Raw data: Begin

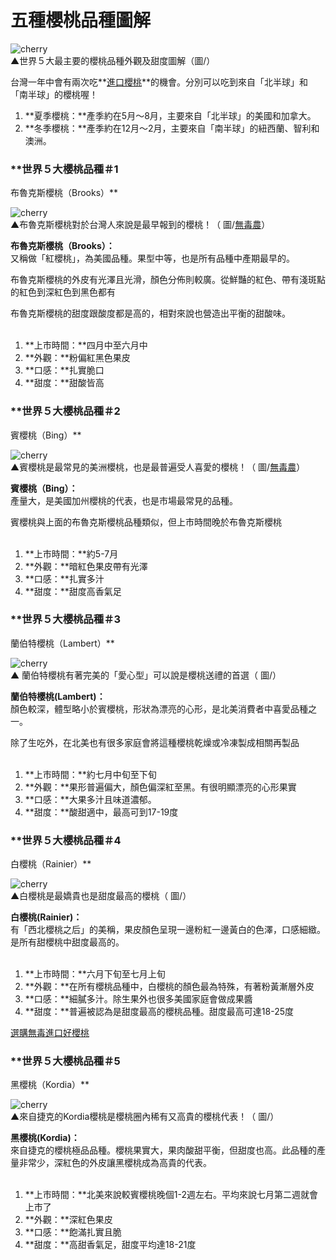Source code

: # 五種櫻桃品種圖解

![cherry](./cherry_files/202311160734187081.webp)  
▲世界５大最主要的櫻桃品種外觀及甜度圖解（圖/）

台灣一年中會有兩次吃**[進口櫻桃](/?key=%E6%AB%BB%E6%A1%83&type=0)**的機會。分別可以吃到來自「北半球」和「南半球」的櫻桃喔！

1. **夏季櫻桃：**產季約在5月～8月，主要來自「北半球」的美國和加拿大。
2. **冬季櫻桃：**產季約在12月～2月，主要來自「南半球」的紐西蘭、智利和澳洲。

### **世界５大櫻桃品種＃1

布魯克斯櫻桃（Brooks）**

![cherry](./cherry_files/202311160721293001.webp)  
▲布魯克斯櫻桃對於台灣人來說是最早報到的櫻桃！（ 圖/[無毒農](/Search?key=%E6%AB%BB%E6%A1%83&type=0)）  

**布魯克斯櫻桃（Brooks）：**  
又稱做「紅櫻桃」，為美國品種。果型中等，也是所有品種中產期最早的。  

布魯克斯櫻桃的外皮有光澤且光滑，顏色分佈則較廣。從鮮豔的紅色、帶有淺斑點的紅色到深紅色到黑色都有  

布魯克斯櫻桃的甜度跟酸度都是高的，相對來說也營造出平衡的甜酸味。  
 

1. **上市時間：**四月中至六月中
2. **外觀：**粉偏紅黑色果皮
3. **口感：**扎實脆口
4. **甜度：**甜酸皆高

### **世界５大櫻桃品種＃2

賓櫻桃（Bing）**

![cherry](./cherry_files/202311160723199601.webp)  
▲賓櫻桃是最常見的美洲櫻桃，也是最普遍受人喜愛的櫻桃！（ 圖/[無毒農](/Search?key=%E6%AB%BB%E6%A1%83&type=0)）  

**賓櫻桃（Bing）：**  
產量大，是美國加州櫻桃的代表，也是市場最常見的品種。  

賓櫻桃與上面的布魯克斯櫻桃品種類似，但上市時間晚於布魯克斯櫻桃  
 

1. **上市時間：**約5-7月
2. **外觀：**暗紅色果皮帶有光澤
3. **口感：**扎實多汁
4. **甜度：**甜度高香氣足

### **世界５大櫻桃品種＃3

蘭伯特櫻桃（Lambert）**

![cherry](./cherry_files/202311160723408439.webp)  
▲ 蘭伯特櫻桃有著完美的「愛心型」可以說是櫻桃送禮的首選（ 圖/）  

**蘭伯特櫻桃(Lambert)：**  
顏色較深，體型略小於賓櫻桃，形狀為漂亮的心形，是北美消費者中喜愛品種之一。  

除了生吃外，在北美也有很多家庭會將這種櫻桃乾燥或冷凍製成相關再製品  
 

1. **上市時間：**約七月中旬至下旬
2. **外觀：**果形普遍偏大，顏色偏深紅至黑。有很明顯漂亮的心形果實
3. **口感：**大果多汁且味道濃郁。
4. **甜度：**酸甜適中，最高可到17-19度

### **世界５大櫻桃品種＃4

白櫻桃（Rainier）**

![cherry](./cherry_files/202311160723582186.webp)  
▲白櫻桃是最嬌貴也是甜度最高的櫻桃（ 圖/）  

**白櫻桃(Rainier)：**  
有「西北櫻桃之后」的美稱，果皮顏色呈現一邊粉紅一邊黃白的色澤，口感細緻。是所有甜櫻桃中甜度最高的。  
 

1. **上市時間：**六月下旬至七月上旬
2. **外觀：**在所有櫻桃品種中，白櫻桃的顏色最為特殊，有著粉黃漸層外皮
3. **口感：**細膩多汁。除生果外也很多美國家庭會做成果醬
4. **甜度：**普遍被認為是甜度最高的櫻桃品種。甜度最高可達18-25度

[選購無毒進口好櫻桃](/)

### **世界５大櫻桃品種＃5

黑櫻桃（Kordia）**

![cherry](./cherry_files/202311160724176637.webp)  
▲來自捷克的Kordia櫻桃是櫻桃圈內稀有又高貴的櫻桃代表！（ 圖/）  

**黑櫻桃(Kordia)：**  
來自捷克的櫻桃極品品種。櫻桃果實大，果肉酸甜平衡，但甜度也高。此品種的產量非常少，深紅色的外皮讓黑櫻桃成為高貴的代表。  
 

1. **上市時間：**北美來說較賓櫻桃晚個1-2週左右。平均來說七月第二週就會上市了
2. **外觀：**深紅色果皮
3. **口感：**飽滿扎實且脆
4. **甜度：**高甜香氣足，甜度平均達18-21度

Raw data: End

§ Instructions for the task:
Give back every record exactly, dropping its pictures.

§ Solution to the exercise:
Source code

: # 五種櫻桃品種圖解

![cherry](./cherry_files/202311160734187081.webp)  
▲世界５大最主要的櫻桃品種外觀及甜度圖解（圖/）

台灣一年中會有兩次吃**[進口櫻桃](/?key=%E6%AB%BB%E6%A1%83&type=0)**的機會。分別可以吃到來自「北半球」和「南半球」的櫻桃喔！

1. **夏季櫻桃：**產季約在5月～8月，主要來自「北半球」的美國和加拿大。
2. **冬季櫻桃：**產季約在12月～2月，主要來自「南半球」的紐西蘭、智利和澳洲。

### **世界５大櫻桃品種＃1

布魯克斯櫻桃（Brooks）**

![cherry](./cherry_files/202311160721293001.webp)  
▲布魯克斯櫻桃對於台灣人來說是最早報到的櫻桃！（ 圖/[無毒農](/Search?key=%E6%AB%BB%E6%A1%83&type=0)）  

**布魯克斯櫻桃（Brooks）：**  
又稱做「紅櫻桃」，為美國品種。果型中等，也是所有品種中產期最早的。  

布魯克斯櫻桃的外皮有光澤且光滑，顏色分佈則較廣。從鮮豔的紅色、帶有淺斑點的紅色到深紅色到黑色都有  

布魯克斯櫻桃的甜度跟酸度都是高的，相對來說也營造出平衡的甜酸味。  
 

1. **上市時間：**四月中至六月中
2. **外觀：**粉偏紅黑色果皮
3. **口感：**扎實脆口
4. **甜度：**甜酸皆高

### **世界５大櫻桃品種＃2

賓櫻桃（Bing）**

![cherry](./cherry_files/202311160723199601.webp)  
▲賓櫻桃是最常見的美洲櫻桃，也是最普遍受人喜愛的櫻桃！（ 圖/[無毒農](/Search?key=%E6%AB%BB%E6%A1%83&type=0)）  

**賓櫻桃（Bing）：**  
產量大，是美國加州櫻桃的代表，也是市場最常見的品種。  

賓櫻桃與上面的布魯克斯櫻桃品種類似，但上市時間晚於布魯克斯櫻桃  
 

1. **上市時間：**約5-7月
2. **外觀：**暗紅色果皮帶有光澤
3. **口感：**扎實多汁
4. **甜度：**甜度高香氣足

### **世界５大櫻桃品種＃3

蘭伯特櫻桃（Lambert）**

![cherry](./cherry_files/202311160723408439.webp)  
▲ 蘭伯特櫻桃有著完美的「愛心型」可以說是櫻桃送禮的首選（ 圖/）  

**蘭伯特櫻桃(Lambert)：**  
顏色較深，體型略小於賓櫻桃，形狀為漂亮的心形，是北美消費者中喜愛品種之一。  

除了生吃外，在北美也有很多家庭會將這種櫻桃乾燥或冷凍製成相關再製品  
 

1. **上市時間：**約七月中旬至下旬
2. **外觀：**果形普遍偏大，顏色偏深紅至黑。有很明顯漂亮的心形果實
3. **口感：**大果多汁且味道濃郁。
4. **甜度：**酸甜適中，最高可到17-19度

### **世界５大櫻桃品種＃4

白櫻桃（Rainier）**

![cherry](./cherry_files/202311160723582186.webp)  
▲白櫻桃是最嬌貴也是甜度最高的櫻桃（ 圖/）  

**白櫻桃(Rainier)：**  
有「西北櫻桃之后」的美稱，果皮顏色呈現一邊粉紅一邊黃白的色澤，口感細緻。是所有甜櫻桃中甜度最高的。  
 

1. **上市時間：**六月下旬至七月上旬
2. **外觀：**在所有櫻桃品種中，白櫻桃的顏色最為特殊，有著粉黃漸層外皮
3. **口感：**細膩多汁。除生果外也很多美國家庭會做成果醬
4. **甜度：**普遍被認為是甜度最高的櫻桃品種。甜度最高可達18-25度

[選購無毒進口好櫻桃](/)

### **世界５大櫻桃品種＃5

黑櫻桃（Kordia）**

![cherry](./cherry_files/202311160724176637.webp)  
▲來自捷克的Kordia櫻桃是櫻桃圈內稀有又高貴的櫻桃代表！（ 圖/）  

**黑櫻桃(Kordia)：**  
來自捷克的櫻桃極品品種。櫻桃果實大，果肉酸甜平衡，但甜度也高。此品種的產量非常少，深紅色的外皮讓黑櫻桃成為高貴的代表。  
 

1. **上市時間：**北美來說較賓櫻桃晚個1-2週左右。平均來說七月第二週就會上市了
2. **外觀：**深紅色果皮
3. **口感：**飽滿扎實且脆
4. **甜度：**高甜香氣足，甜度平均達18-21度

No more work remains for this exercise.